Repeat every entry word for word. Images do not belong in the copy.

Start of Records provided

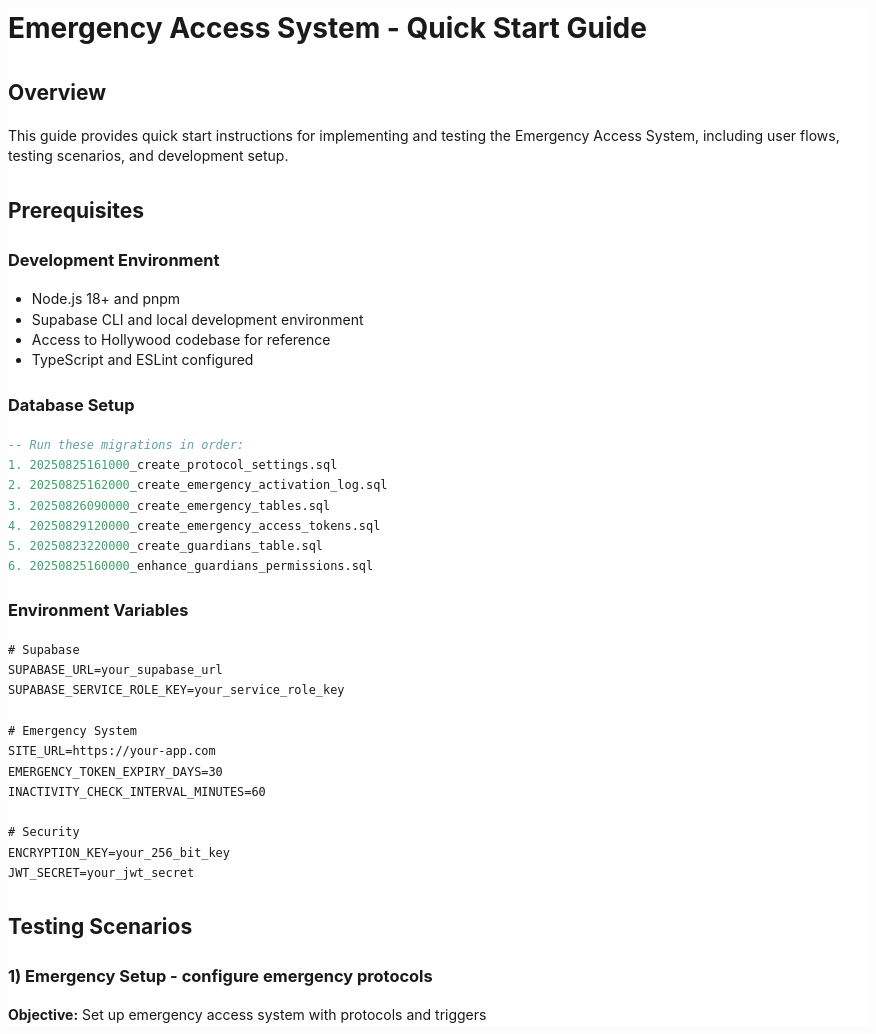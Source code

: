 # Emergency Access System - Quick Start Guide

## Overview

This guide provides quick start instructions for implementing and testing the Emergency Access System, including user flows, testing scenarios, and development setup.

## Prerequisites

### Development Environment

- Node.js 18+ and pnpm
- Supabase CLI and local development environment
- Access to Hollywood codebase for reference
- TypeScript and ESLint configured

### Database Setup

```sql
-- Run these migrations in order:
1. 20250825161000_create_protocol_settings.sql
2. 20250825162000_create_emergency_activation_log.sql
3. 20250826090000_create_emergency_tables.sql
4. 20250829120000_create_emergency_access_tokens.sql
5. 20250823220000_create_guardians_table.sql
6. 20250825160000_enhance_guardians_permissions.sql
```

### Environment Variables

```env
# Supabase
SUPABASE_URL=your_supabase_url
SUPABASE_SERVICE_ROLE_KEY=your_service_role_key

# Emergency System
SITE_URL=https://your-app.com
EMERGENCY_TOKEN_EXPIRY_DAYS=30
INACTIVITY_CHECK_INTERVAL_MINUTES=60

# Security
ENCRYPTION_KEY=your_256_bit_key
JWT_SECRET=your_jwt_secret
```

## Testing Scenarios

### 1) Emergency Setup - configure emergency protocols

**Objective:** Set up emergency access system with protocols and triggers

End of Records provided

▶ **Task answer**:
Source code

: # Emergency Access System - Quick Start Guide

## Overview

This guide provides quick start instructions for implementing and testing the Emergency Access System, including user flows, testing scenarios, and development setup.

## Prerequisites

### Development Environment

- Node.js 18+ and pnpm
- Supabase CLI and local development environment
- Access to Hollywood codebase for reference
- TypeScript and ESLint configured

### Database Setup

```sql
-- Run these migrations in order:
1. 20250825161000_create_protocol_settings.sql
2. 20250825162000_create_emergency_activation_log.sql
3. 20250826090000_create_emergency_tables.sql
4. 20250829120000_create_emergency_access_tokens.sql
5. 20250823220000_create_guardians_table.sql
6. 20250825160000_enhance_guardians_permissions.sql
```

### Environment Variables

```env
# Supabase
SUPABASE_URL=your_supabase_url
SUPABASE_SERVICE_ROLE_KEY=your_service_role_key

# Emergency System
SITE_URL=https://your-app.com
EMERGENCY_TOKEN_EXPIRY_DAYS=30
INACTIVITY_CHECK_INTERVAL_MINUTES=60

# Security
ENCRYPTION_KEY=your_256_bit_key
JWT_SECRET=your_jwt_secret
```

## Testing Scenarios

### 1) Emergency Setup - configure emergency protocols

**Objective:** Set up emergency access system with protocols and triggers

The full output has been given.